6 de fevereiro de 2018

As besteiras de Jordan Peterson

O pensamento de Jordan Peterson é repleto de pseudo-ciência, má psicologia popular e irracionalismo profundo. Em outras palavras, ele está cheio de besteira.

Harrison Fluss


Jordan Peterson, 2017. 

Tradução / Com o sucesso de seu livro recente e com mais de 40 milhões de visualizações no YouTube, a estrela de Jordan Peterson está em ascensão. Seu público conservador e de extrema-direita celebra sua entrevista com Cathy Newman, do Channel 4 News, como uma vitória contra a “Cultura do Politicamente Correto”.

A tentativa de Newman de refutar Peterson por meio de um debate cordial fracassou depois que ela cedeu a elementos de sua visão de mundo, incluindo a necessidade de hierarquia corporativa e um ethos de competição. Em resposta às estatísticas de Newman sobre a lacuna salarial, Peterson argumentou que essa desigualdade era uma parte necessária da dinâmica capitalista. Ele até mesmo elogiou Newman por conseguir um emprego bem remunerado graças ao que algumas pessoas considerariam características "masculinas". Apesar do comportamento relativamente educado de Newman, ela logo enfrentou uma reação misógina.

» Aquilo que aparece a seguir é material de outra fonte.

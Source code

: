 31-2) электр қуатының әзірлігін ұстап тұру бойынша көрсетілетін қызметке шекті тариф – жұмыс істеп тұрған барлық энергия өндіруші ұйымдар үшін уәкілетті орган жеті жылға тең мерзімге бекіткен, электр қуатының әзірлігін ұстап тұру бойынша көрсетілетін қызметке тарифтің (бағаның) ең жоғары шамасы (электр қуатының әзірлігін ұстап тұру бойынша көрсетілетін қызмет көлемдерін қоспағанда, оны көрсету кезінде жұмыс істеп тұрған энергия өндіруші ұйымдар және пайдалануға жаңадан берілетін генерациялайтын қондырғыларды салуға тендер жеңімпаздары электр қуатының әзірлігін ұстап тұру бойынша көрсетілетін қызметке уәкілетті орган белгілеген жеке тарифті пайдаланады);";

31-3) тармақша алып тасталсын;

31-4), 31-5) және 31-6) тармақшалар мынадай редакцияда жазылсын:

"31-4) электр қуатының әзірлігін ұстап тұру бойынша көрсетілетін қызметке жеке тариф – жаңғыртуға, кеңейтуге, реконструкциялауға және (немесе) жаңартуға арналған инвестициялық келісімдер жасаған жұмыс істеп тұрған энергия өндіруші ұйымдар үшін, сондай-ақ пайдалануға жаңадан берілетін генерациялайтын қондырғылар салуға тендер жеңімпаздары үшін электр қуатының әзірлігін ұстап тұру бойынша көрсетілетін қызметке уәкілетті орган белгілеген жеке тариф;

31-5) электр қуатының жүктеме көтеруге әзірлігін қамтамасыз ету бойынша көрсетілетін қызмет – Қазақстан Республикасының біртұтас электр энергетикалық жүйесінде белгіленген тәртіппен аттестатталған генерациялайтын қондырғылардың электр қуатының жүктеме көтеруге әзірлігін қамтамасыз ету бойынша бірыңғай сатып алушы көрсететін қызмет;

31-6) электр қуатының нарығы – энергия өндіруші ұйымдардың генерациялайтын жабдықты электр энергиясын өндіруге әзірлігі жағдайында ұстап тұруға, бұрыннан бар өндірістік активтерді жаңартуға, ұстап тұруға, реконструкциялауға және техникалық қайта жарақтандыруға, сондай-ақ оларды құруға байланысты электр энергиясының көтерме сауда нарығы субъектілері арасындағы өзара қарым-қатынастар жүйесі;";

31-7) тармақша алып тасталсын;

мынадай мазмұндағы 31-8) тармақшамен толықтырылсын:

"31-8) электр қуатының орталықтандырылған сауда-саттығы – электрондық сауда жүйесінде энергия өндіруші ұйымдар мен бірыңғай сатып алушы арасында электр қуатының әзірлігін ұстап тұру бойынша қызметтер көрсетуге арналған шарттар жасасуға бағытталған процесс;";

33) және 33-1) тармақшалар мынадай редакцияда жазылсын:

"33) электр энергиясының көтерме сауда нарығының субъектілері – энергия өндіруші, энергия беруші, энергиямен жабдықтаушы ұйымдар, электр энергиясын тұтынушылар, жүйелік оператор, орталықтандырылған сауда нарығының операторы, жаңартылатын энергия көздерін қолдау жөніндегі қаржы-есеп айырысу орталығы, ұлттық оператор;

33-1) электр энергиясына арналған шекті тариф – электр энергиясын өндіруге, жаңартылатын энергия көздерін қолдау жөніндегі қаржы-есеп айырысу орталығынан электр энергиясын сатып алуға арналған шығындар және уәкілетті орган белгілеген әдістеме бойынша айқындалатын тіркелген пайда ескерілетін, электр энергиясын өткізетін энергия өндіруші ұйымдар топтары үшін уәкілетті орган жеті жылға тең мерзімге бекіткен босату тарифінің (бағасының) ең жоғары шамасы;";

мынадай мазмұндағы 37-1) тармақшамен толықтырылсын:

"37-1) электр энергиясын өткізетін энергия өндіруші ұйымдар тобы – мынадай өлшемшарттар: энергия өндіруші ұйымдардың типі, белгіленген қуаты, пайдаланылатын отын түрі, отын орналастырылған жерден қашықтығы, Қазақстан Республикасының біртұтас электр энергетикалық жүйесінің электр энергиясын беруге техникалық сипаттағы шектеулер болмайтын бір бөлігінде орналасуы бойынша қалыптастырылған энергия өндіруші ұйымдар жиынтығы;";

Peterson é frequentemente retratado como um enigma. Tanto os da Direita quanto os da Esquerda o defendem contra acusações de fascismo e filiação à extrema-direita. Comentadores de política tradicional admiram sua suposta consistência e coerência — alguns até o elogiam como um grande filósofo. Isso certamente é verdade no artigo de opinião de David Brooks no New York Times, que exalta Peterson como um intelectual público para a era do YouTube.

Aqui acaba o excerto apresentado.